Nurse more frequently: Your body is highly tuned to adjust to your baby's needs. The more you remove milk from your body, the more it will produce. Nurse as often as baby needs, and offer both sides, recommends Kelly Mom. 
Keep baby interested: If you have a sleepy nurser, she might be falling asleep before getting the milk she needs. Try switching sides frequently and breast compressions to keep baby interested. 

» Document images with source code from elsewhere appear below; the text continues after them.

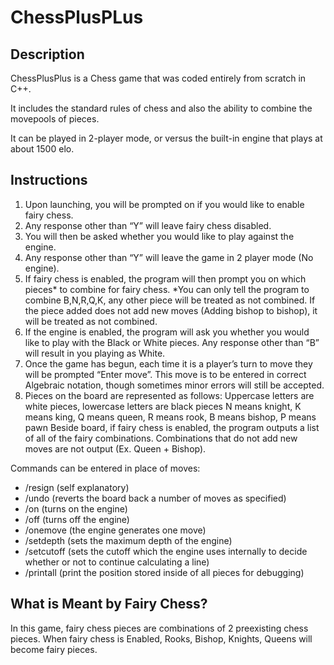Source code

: # ChessPlusPLus

## Description

ChessPlusPlus is a Chess game that was coded entirely from scratch in C++.

It includes the standard rules of chess and also the ability to combine the movepools of pieces.

It can be played in 2-player mode, or versus the built-in engine that plays at about 1500 elo.

## Instructions
<ol>
<li>Upon launching, you will be prompted on if you would like to enable fairy chess.</li><li>
Any response other than “Y” will leave fairy chess disabled.</li><li>
You will then be asked whether you would like to play against the engine.</li><li>
Any response other than “Y” will leave the game in 2 player mode (No engine).</li><li>
If fairy chess is enabled, the program will then prompt you on which pieces* to combine for fairy chess. *You can only tell the program to combine B,N,R,Q,K, any other piece will be treated as not combined. If the piece added does not add new moves (Adding bishop to bishop), it will be treated as not combined.</li><li>
If the engine is enabled, the program will ask you whether you would like to play with the Black or White pieces. Any response other than “B” will result in you playing as White.</li><li>
Once the game has begun, each time it is a player’s turn to move they will be prompted “Enter move”. This move is to be entered in correct Algebraic notation, though sometimes minor errors will still be accepted.</li><li>
Pieces on the board are represented as follows:
Uppercase letters are white pieces, lowercase letters are black pieces
N means knight, K means king, Q means queen, R means rook, B means bishop, P means pawn
Beside board, if fairy chess is enabled, the program outputs a list of all of the fairy combinations. Combinations that do not add new moves are not output (Ex. Queen + Bishop).</li>
</ol>

Commands can be entered in place of moves:
<ul>
<li>/resign (self explanatory)</li><li>
/undo (reverts the board back a number of moves as specified)</li><li>
/on (turns on the engine)</li><li>
/off (turns off the engine)</li><li>
/onemove (the engine generates one move)</li><li>
/setdepth (sets the maximum depth of the engine)</li><li>
/setcutoff (sets the cutoff which the engine uses internally to
           decide whether or not to continue calculating a line)</li><li>
/printall (print the position stored inside of all pieces for debugging)</li>
</ul>

## What is Meant by Fairy Chess?
In this game, fairy chess pieces are combinations of 2 preexisting chess pieces. When fairy chess is Enabled, Rooks, Bishop, Knights, Queens will become fairy pieces.
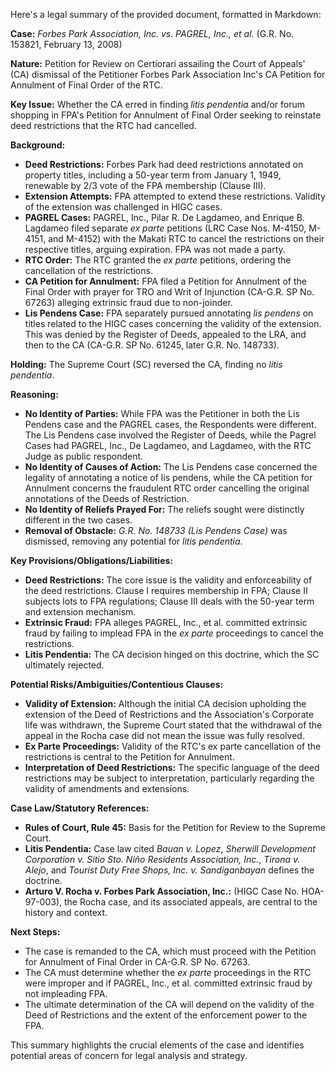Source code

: Here's a legal summary of the provided document, formatted in Markdown:

**Case:** *Forbes Park Association, Inc. vs. PAGREL, Inc., et al.* (G.R. No. 153821, February 13, 2008)

**Nature:** Petition for Review on Certiorari assailing the Court of Appeals' (CA) dismissal of the Petitioner Forbes Park Association Inc's CA Petition for Annulment of Final Order of the RTC.

**Key Issue:** Whether the CA erred in finding *litis pendentia* and/or forum shopping in FPA's Petition for Annulment of Final Order seeking to reinstate deed restrictions that the RTC had cancelled.

**Background:**
*   **Deed Restrictions:** Forbes Park had deed restrictions annotated on property titles, including a 50-year term from January 1, 1949, renewable by 2/3 vote of the FPA membership (Clause III).
*   **Extension Attempts:** FPA attempted to extend these restrictions. Validity of the extension was challenged in HIGC cases.
*   **PAGREL Cases:** PAGREL, Inc., Pilar R. De Lagdameo, and Enrique B. Lagdameo filed separate *ex parte* petitions (LRC Case Nos. M-4150, M-4151, and M-4152) with the Makati RTC to cancel the restrictions on their respective titles, arguing expiration. FPA was not made a party.
*   **RTC Order:** The RTC granted the *ex parte* petitions, ordering the cancellation of the restrictions.
*   **CA Petition for Annulment:** FPA filed a Petition for Annulment of the Final Order with prayer for TRO and Writ of Injunction (CA-G.R. SP No. 67263) alleging extrinsic fraud due to non-joinder.
*   **Lis Pendens Case:** FPA separately pursued annotating *lis pendens* on titles related to the HIGC cases concerning the validity of the extension. This was denied by the Register of Deeds, appealed to the LRA, and then to the CA (CA-G.R. SP No. 61245, later G.R. No. 148733).

**Holding:** The Supreme Court (SC) reversed the CA, finding no *litis pendentia*.

**Reasoning:**
*   **No Identity of Parties:** While FPA was the Petitioner in both the Lis Pendens case and the PAGREL cases, the Respondents were different. The Lis Pendens case involved the Register of Deeds, while the Pagrel Cases had PAGREL, Inc., De Lagdameo, and Lagdameo, with the RTC Judge as public respondent.
*   **No Identity of Causes of Action:** The Lis Pendens case concerned the legality of annotating a notice of lis pendens, while the CA petition for Annulment concerns the fraudulent RTC order cancelling the original annotations of the Deeds of Restriction.
*   **No Identity of Reliefs Prayed For:** The reliefs sought were distinctly different in the two cases.
*   **Removal of Obstacle:** *G.R. No. 148733 (Lis Pendens Case)* was dismissed, removing any potential for *litis pendentia*.

**Key Provisions/Obligations/Liabilities:**
*   **Deed Restrictions:** The core issue is the validity and enforceability of the deed restrictions. Clause I requires membership in FPA; Clause II subjects lots to FPA regulations; Clause III deals with the 50-year term and extension mechanism.
*   **Extrinsic Fraud:** FPA alleges PAGREL, Inc., et al. committed extrinsic fraud by failing to implead FPA in the *ex parte* proceedings to cancel the restrictions.
*   **Litis Pendentia:** The CA decision hinged on this doctrine, which the SC ultimately rejected.

**Potential Risks/Ambiguities/Contentious Clauses:**
*   **Validity of Extension:** Although the initial CA decision upholding the extension of the Deed of Restrictions and the Association's Corporate life was withdrawn, the Supreme Court stated that the withdrawal of the appeal in the Rocha case did not mean the issue was fully resolved.
*   **Ex Parte Proceedings:** Validity of the RTC's ex parte cancellation of the restrictions is central to the Petition for Annulment.
*   **Interpretation of Deed Restrictions:** The specific language of the deed restrictions may be subject to interpretation, particularly regarding the validity of amendments and extensions.

**Case Law/Statutory References:**
*   **Rules of Court, Rule 45:** Basis for the Petition for Review to the Supreme Court.
*   **Litis Pendentia:** Case law cited *Bauan v. Lopez*, *Sherwill Development Corporation v. Sitio Sto. Niño Residents Association, Inc.*, *Tirona v. Alejo*, and *Tourist Duty Free Shops, Inc. v. Sandiganbayan* defines the doctrine.
*   **Arturo V. Rocha v. Forbes Park Association, Inc.:** (HIGC Case No. HOA-97-003), the Rocha case, and its associated appeals, are central to the history and context.

**Next Steps:**
*   The case is remanded to the CA, which must proceed with the Petition for Annulment of Final Order in CA-G.R. SP No. 67263.
*   The CA must determine whether the *ex parte* proceedings in the RTC were improper and if PAGREL, Inc., et al. committed extrinsic fraud by not impleading FPA.
*   The ultimate determination of the CA will depend on the validity of the Deed of Restrictions and the extent of the enforcement power to the FPA.

This summary highlights the crucial elements of the case and identifies potential areas of concern for legal analysis and strategy.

Add in a pumping session: Adding an extra pumping session stimulates your nipples and your body into producing more milk. Don't worry about how much milk you are able to get while pumping, the goal is to simply introduce more frequency. 
Talk to a professional
Before you give up on nursing, consider talking to a lactation specialist Most hospitals have a specialist on call. You can also talk to your gynecologist or pediatrician for references. These specialists can sit with you during a feeding to help you learn different techniques for helping your baby latch. They can also make recommendations for handling problems in the future. Many of these services are offered for free (or very low cost) so don't be afraid to ask for help! 
Being a new mom can be scary. You are probably tired, emotional and more than a little overwhelmed. But, stress can actually make nursing harder, so take a few deep breaths and relax. You have this!